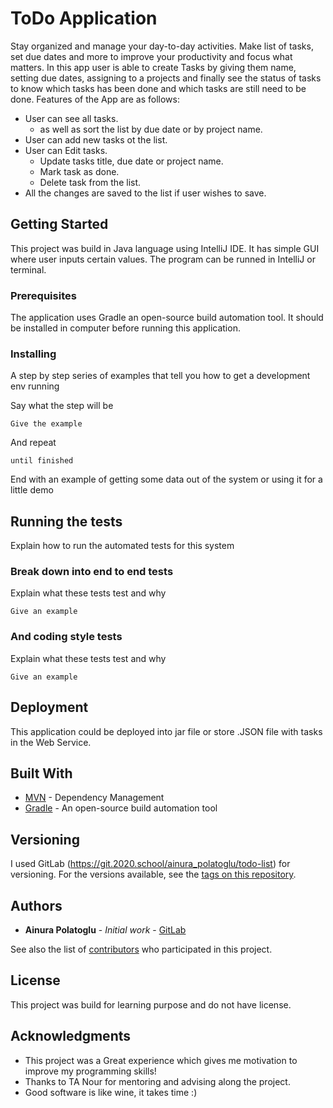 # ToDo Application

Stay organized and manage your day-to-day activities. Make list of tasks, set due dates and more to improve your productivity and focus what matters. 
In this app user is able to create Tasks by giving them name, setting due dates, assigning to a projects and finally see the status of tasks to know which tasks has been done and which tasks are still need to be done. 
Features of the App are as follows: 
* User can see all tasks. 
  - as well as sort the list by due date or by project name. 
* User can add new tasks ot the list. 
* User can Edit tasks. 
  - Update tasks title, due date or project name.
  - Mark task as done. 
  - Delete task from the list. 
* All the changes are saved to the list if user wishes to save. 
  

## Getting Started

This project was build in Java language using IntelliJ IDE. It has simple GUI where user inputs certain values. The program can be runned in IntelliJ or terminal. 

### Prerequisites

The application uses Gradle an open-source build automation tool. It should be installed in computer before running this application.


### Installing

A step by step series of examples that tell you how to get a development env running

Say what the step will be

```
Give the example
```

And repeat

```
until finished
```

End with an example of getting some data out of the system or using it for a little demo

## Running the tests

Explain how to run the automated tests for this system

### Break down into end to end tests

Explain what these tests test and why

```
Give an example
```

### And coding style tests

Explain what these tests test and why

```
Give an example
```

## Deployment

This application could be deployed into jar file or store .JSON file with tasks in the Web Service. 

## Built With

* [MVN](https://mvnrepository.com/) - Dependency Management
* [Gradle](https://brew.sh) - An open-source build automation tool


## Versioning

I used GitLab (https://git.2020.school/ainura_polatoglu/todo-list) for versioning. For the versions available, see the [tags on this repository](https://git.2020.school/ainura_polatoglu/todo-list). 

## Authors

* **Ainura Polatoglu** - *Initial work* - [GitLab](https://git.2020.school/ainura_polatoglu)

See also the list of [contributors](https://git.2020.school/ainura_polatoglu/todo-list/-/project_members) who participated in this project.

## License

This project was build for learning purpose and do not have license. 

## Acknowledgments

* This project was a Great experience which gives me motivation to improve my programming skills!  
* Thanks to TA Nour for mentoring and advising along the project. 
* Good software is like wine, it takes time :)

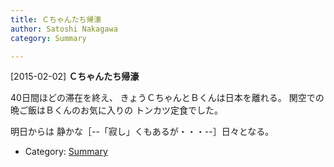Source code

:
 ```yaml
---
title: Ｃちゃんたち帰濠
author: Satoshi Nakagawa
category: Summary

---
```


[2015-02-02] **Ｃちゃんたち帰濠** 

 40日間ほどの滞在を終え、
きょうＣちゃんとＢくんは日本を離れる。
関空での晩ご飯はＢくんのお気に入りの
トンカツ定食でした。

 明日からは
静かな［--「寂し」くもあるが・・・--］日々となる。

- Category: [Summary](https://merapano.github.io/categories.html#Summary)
· · · · ·
* ABOUT THIS EXERCISE: Looking at the entries, how many lines contain the string "school"? The answer is that number alone.

* RESPONSE: 3